# Activity:
Each record should be written out exactly as it stands.

[Stored data entries]
• • • • •

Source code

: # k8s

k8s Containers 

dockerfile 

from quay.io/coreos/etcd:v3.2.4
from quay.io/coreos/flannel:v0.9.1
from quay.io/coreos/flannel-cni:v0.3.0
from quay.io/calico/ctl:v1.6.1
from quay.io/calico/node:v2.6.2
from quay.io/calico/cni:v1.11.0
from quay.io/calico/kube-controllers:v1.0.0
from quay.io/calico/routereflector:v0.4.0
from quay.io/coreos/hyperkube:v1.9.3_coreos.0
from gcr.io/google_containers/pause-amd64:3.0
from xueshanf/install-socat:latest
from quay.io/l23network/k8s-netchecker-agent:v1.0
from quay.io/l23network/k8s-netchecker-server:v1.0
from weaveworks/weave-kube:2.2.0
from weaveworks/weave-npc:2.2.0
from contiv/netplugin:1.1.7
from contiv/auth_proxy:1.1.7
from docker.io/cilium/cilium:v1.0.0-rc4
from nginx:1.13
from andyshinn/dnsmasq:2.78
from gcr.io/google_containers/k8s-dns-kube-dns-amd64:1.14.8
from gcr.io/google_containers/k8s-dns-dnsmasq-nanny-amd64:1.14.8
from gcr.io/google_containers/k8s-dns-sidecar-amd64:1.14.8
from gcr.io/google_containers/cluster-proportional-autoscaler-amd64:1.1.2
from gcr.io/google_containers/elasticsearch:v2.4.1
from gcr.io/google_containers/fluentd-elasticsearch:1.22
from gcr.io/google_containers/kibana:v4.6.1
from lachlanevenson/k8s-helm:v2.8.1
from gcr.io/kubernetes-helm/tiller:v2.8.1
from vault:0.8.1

• • • • •

# Answer for the task:
Source code

: # k8s

k8s Containers 

dockerfile 

from quay.io/coreos/etcd:v3.2.4
from quay.io/coreos/flannel:v0.9.1
from quay.io/coreos/flannel-cni:v0.3.0
from quay.io/calico/ctl:v1.6.1
from quay.io/calico/node:v2.6.2
from quay.io/calico/cni:v1.11.0
from quay.io/calico/kube-controllers:v1.0.0
from quay.io/calico/routereflector:v0.4.0
from quay.io/coreos/hyperkube:v1.9.3_coreos.0
from gcr.io/google_containers/pause-amd64:3.0
from xueshanf/install-socat:latest
from quay.io/l23network/k8s-netchecker-agent:v1.0
from quay.io/l23network/k8s-netchecker-server:v1.0
from weaveworks/weave-kube:2.2.0
from weaveworks/weave-npc:2.2.0
from contiv/netplugin:1.1.7
from contiv/auth_proxy:1.1.7
from docker.io/cilium/cilium:v1.0.0-rc4
from nginx:1.13
from andyshinn/dnsmasq:2.78
from gcr.io/google_containers/k8s-dns-kube-dns-amd64:1.14.8
from gcr.io/google_containers/k8s-dns-dnsmasq-nanny-amd64:1.14.8
from gcr.io/google_containers/k8s-dns-sidecar-amd64:1.14.8
from gcr.io/google_containers/cluster-proportional-autoscaler-amd64:1.1.2
from gcr.io/google_containers/elasticsearch:v2.4.1
from gcr.io/google_containers/fluentd-elasticsearch:1.22
from gcr.io/google_containers/kibana:v4.6.1
from lachlanevenson/k8s-helm:v2.8.1
from gcr.io/kubernetes-helm/tiller:v2.8.1
from vault:0.8.1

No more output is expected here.